[STORED DATA Boundary: Start]

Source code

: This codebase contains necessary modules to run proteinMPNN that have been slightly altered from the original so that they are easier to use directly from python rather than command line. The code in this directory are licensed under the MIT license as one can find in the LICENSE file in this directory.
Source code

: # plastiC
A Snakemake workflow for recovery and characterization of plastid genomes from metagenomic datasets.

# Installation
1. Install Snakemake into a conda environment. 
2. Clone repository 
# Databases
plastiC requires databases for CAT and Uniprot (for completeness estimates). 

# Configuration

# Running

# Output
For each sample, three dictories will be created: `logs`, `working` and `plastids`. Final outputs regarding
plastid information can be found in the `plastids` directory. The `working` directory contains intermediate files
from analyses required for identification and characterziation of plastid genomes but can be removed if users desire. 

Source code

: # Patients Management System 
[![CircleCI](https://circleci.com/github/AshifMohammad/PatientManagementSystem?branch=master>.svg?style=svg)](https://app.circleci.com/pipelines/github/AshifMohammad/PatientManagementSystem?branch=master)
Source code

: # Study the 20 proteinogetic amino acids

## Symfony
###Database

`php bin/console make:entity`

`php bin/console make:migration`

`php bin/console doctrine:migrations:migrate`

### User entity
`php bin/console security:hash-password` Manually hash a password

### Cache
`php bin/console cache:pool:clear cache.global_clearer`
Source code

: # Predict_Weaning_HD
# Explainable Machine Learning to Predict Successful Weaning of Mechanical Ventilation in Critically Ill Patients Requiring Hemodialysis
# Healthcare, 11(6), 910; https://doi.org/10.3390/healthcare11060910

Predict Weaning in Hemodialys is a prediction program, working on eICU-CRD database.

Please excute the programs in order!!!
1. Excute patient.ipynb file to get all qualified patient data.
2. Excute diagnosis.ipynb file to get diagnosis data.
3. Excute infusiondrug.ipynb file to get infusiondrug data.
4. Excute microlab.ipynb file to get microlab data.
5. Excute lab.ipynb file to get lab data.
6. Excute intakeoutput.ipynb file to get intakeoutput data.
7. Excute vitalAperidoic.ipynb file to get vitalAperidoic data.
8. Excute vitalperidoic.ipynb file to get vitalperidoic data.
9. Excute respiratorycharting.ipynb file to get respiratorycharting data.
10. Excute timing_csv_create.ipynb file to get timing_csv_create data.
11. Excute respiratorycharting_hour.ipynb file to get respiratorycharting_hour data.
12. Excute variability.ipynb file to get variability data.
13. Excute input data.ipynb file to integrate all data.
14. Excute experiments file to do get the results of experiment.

[STORED DATA Boundary: End]
[STORED DATA Boundary: Start]

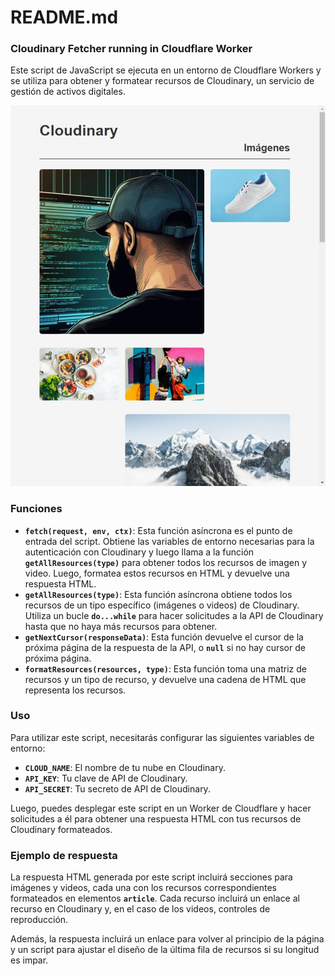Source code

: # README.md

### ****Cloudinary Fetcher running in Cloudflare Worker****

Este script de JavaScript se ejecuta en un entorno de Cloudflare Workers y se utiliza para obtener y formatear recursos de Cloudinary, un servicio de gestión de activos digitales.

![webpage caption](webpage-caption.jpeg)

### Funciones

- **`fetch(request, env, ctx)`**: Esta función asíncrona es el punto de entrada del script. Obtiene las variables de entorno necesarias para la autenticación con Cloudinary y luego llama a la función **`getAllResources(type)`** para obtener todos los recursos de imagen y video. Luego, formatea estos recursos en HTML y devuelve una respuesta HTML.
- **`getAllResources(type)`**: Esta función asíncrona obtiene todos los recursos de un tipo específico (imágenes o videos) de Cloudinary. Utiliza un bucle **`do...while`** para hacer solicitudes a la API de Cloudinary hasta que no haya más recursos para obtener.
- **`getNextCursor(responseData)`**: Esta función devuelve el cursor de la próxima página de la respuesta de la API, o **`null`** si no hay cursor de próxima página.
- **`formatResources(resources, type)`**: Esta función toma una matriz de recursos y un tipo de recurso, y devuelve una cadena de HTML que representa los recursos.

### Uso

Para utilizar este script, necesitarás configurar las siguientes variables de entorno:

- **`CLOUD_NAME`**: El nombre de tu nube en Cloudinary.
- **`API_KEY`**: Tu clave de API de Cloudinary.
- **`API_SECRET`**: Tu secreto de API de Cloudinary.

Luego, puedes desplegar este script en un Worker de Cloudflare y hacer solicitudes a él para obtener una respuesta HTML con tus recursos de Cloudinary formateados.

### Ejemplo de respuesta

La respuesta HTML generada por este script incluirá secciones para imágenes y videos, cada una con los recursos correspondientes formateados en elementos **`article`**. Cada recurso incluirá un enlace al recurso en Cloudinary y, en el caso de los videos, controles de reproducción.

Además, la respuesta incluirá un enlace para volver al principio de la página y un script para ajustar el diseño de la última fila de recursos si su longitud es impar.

[STORED DATA Boundary: End]
[STORED DATA Boundary: Start]

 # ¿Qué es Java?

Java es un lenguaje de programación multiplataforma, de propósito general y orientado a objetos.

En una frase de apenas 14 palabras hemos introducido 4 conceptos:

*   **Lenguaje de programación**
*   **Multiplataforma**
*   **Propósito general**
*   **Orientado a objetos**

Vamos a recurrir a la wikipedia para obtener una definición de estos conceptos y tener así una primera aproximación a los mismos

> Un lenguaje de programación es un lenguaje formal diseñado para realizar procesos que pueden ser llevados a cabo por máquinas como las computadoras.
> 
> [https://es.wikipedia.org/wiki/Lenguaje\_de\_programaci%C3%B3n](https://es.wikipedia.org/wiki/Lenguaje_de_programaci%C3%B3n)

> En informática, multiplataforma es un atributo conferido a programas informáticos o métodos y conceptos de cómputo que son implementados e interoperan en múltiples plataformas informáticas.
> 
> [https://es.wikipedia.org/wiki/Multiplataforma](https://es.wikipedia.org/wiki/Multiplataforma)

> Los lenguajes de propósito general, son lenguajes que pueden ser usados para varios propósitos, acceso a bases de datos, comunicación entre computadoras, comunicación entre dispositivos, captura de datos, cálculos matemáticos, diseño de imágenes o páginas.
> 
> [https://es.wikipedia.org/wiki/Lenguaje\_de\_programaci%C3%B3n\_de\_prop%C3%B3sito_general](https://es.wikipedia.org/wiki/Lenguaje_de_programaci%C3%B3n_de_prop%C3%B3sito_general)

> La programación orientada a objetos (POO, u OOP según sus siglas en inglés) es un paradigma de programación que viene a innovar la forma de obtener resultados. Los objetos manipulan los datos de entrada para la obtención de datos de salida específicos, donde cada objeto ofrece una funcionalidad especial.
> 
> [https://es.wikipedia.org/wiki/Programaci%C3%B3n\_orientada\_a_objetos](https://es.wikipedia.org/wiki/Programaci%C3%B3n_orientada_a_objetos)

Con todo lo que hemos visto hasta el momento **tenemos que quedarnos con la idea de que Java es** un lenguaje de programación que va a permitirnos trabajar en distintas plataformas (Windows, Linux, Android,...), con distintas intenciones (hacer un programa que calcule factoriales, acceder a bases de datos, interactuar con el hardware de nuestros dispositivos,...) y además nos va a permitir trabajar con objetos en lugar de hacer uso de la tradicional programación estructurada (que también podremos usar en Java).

[STORED DATA Boundary: End]

Copy every line of the listing that contains the word "recursos".

▶ **EXERCISE SOLUTION**
Este script de JavaScript se ejecuta en un entorno de Cloudflare Workers y se utiliza para obtener y formatear recursos de Cloudinary, un servicio de gestión de activos digitales.
- **`fetch(request, env, ctx)`**: Esta función asíncrona es el punto de entrada del script. Obtiene las variables de entorno necesarias para la autenticación con Cloudinary y luego llama a la función **`getAllResources(type)`** para obtener todos los recursos de imagen y video. Luego, formatea estos recursos en HTML y devuelve una respuesta HTML.
- **`getAllResources(type)`**: Esta función asíncrona obtiene todos los recursos de un tipo específico (imágenes o videos) de Cloudinary. Utiliza un bucle **`do...while`** para hacer solicitudes a la API de Cloudinary hasta que no haya más recursos para obtener.
- **`formatResources(resources, type)`**: Esta función toma una matriz de recursos y un tipo de recurso, y devuelve una cadena de HTML que representa los recursos.
Luego, puedes desplegar este script en un Worker de Cloudflare y hacer solicitudes a él para obtener una respuesta HTML con tus recursos de Cloudinary formateados.
La respuesta HTML generada por este script incluirá secciones para imágenes y videos, cada una con los recursos correspondientes formateados en elementos **`article`**. Cada recurso incluirá un enlace al recurso en Cloudinary y, en el caso de los videos, controles de reproducción.
Además, la respuesta incluirá un enlace para volver al principio de la página y un script para ajustar el diseño de la última fila de recursos si su longitud es impar.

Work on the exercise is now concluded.